South Africa's Competition Tribunal today issued an order prohibiting a proposed deal between telecoms operator Vodacom and fiber company Maziv (previously branded as MAZIV).
Vodacom was planning to invest up to R14 billion (US$790 million) into Maziv, the fiber holding company of Vumatel and Dark Fibre Africa (DFA), which is in turn owned by Community Investment Ventures Holdings (CIVH).
The decision is a blow to Vodacom's ambitions to expand its fiber footprint, specifically in low-income areas, through a deal with Maziv.
The Tribunal did not give explicit reasons for its decision to block the deal but said it came after an extensive 26 day hearing that took place between May 20 and September 27, 2024.
It said the reasons for its decision "will be issued in due course."
The Tribunal did however point out that the proposed transaction would have combined the country's largest mobile operator with one of South Africa's largest fiber infrastructure players.

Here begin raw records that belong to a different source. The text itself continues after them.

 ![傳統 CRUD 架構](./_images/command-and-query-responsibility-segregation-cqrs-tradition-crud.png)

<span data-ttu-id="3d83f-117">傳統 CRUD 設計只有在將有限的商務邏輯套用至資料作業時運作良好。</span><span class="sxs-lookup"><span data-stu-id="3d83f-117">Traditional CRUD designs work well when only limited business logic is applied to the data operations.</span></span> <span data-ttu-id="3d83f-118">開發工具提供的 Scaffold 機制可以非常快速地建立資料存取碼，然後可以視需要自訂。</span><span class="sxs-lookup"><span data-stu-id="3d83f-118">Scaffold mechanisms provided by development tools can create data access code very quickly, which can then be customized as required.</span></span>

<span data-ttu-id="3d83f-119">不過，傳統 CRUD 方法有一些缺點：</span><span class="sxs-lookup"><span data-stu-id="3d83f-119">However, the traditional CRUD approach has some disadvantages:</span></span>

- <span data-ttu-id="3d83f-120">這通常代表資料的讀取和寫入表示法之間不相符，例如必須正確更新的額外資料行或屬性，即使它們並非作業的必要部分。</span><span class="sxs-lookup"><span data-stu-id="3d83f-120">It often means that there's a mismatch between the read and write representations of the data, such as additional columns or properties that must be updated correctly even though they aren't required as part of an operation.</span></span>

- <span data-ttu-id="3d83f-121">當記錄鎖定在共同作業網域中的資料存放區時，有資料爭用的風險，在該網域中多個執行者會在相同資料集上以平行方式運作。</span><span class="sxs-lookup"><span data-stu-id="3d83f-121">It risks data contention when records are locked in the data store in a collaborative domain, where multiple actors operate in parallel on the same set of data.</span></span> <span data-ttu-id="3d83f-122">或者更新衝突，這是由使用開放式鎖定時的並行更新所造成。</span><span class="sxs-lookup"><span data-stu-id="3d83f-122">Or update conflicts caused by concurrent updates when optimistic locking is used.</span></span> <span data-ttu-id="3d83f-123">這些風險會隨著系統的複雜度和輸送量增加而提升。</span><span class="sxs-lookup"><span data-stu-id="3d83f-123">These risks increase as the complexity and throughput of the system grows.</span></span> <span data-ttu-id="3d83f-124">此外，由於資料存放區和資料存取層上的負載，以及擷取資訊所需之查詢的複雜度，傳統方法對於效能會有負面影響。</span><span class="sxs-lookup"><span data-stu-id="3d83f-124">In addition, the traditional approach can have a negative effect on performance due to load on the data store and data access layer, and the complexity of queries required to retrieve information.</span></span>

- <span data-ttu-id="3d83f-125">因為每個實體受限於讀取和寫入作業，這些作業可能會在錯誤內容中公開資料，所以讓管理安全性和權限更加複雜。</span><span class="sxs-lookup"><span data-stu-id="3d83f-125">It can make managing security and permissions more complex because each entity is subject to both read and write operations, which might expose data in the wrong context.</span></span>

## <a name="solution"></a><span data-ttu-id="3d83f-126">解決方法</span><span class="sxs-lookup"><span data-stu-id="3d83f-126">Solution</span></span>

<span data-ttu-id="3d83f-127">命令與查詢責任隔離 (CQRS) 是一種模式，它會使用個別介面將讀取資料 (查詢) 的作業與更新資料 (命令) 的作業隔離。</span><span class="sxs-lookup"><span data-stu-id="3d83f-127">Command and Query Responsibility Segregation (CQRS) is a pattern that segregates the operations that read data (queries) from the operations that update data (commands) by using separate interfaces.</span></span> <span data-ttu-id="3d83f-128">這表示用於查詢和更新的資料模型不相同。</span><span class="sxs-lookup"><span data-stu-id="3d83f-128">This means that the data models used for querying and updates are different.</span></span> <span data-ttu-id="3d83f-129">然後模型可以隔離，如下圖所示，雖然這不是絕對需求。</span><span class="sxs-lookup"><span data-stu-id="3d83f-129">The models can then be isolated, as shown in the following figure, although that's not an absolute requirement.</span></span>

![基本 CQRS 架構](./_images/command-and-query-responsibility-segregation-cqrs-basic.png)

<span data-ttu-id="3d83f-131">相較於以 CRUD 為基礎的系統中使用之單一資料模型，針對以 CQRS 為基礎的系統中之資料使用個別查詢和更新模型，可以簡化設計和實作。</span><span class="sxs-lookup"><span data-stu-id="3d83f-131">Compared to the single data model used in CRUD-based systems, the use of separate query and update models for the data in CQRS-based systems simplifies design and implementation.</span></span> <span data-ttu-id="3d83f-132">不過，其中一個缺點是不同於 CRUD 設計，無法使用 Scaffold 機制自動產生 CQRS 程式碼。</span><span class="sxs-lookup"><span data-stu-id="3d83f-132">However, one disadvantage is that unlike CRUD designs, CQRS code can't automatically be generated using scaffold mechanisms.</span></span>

"In terms of the proposed transaction, Vodacom intended to acquire a certain shareholding in Maziv and to sell certain assets to Maziv," the Tribunal commented.
The Tribunal decision came after South Africa's Competition Commission (CompCom) in August 2023 recommended that the deal not be allowed.

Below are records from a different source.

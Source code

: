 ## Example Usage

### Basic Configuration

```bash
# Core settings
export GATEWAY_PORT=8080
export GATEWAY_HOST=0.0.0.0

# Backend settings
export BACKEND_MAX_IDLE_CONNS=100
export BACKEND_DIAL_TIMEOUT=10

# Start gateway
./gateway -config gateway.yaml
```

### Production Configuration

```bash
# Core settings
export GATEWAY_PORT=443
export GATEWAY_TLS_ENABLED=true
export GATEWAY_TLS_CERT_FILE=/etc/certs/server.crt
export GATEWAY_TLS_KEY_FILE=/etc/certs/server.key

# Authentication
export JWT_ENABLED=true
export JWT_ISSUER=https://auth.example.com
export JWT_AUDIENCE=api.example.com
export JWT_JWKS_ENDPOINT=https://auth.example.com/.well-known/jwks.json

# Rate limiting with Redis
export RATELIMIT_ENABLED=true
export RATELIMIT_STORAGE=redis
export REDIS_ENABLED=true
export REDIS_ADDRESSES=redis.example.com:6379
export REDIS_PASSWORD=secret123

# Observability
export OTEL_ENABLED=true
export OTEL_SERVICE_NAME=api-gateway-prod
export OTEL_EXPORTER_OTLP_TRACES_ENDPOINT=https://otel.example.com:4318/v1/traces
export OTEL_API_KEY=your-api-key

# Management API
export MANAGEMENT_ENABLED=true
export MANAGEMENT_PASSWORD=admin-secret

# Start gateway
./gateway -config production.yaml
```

At the time the competition watchdog said it found no major benefits from the proposed transaction that were not already in existence.
In a statement today the CompCom said it welcomed the decision by the Competition Tribunal to prohibit the proposed merger.
Vodacom 'surprised and disappointed'
"I am deeply surprised and disappointed by the Tribunal's decision. South Africa desperately needs additional significant investment, especially in digital infrastructure in lower income areas," Vodacom Group CEO Shameel Joosub said in a statement in reaction to the Competition Tribunal's decision.
Vodacom said the proposed transaction was designed to assist Maziv in growing its fiber footprint into lower income areas and "would have been highly beneficial for South Africa."
Vodacom Group CEO Shameel Joosub. (Source: Vodacom Group)
The operator went on to say that during the Competition Tribunal proceedings South Africa's Department of Trade, Industry and Competition (DTIC) described the transaction as having "substantial positive public interest effects" on the basis that the merger parties committed to:
Investing at least R10 billion ($565 million) over a five-year period, predominantly in low-income areas
Passing at least 1 million new homes in lower-income areas over a five-year period
Creating up to 10,000 new jobs
Establishing a R300 million ($17 million) enterprise and supplier development fund to prioritize small- and medium-sized enterprise (SME) development
Providing high-speed Internet to over 600 adjacent schools and police stations at no cost
Vodacom investing up to R14 billion ($790 million) into South Africa through the transaction
Joosub claimed the investment "would have changed millions of lives and created thousands of jobs."
"This comes after the concerns of our competitors, involved in the Competition Hearings process, and the DTIC were comprehensively addressed through remedies and commitments by the parties," Vodacom's CEO added.
Vodacom said it would await the Tribunal's detailed reasons for prohibiting the transaction before considering all its options, which may include an appeal in the Competition Appeal Court.
The proposed deal was first announced in November 2021, when Vodacom said it planned to invest about $875 million into CIVH, which owns Maziv and its fiber sub-brands Vumatel and DFA.
In August 2023, Maziv also embarked on a $21 million infrastructure expansion project to upgrade its overall network footprint and infrastructure.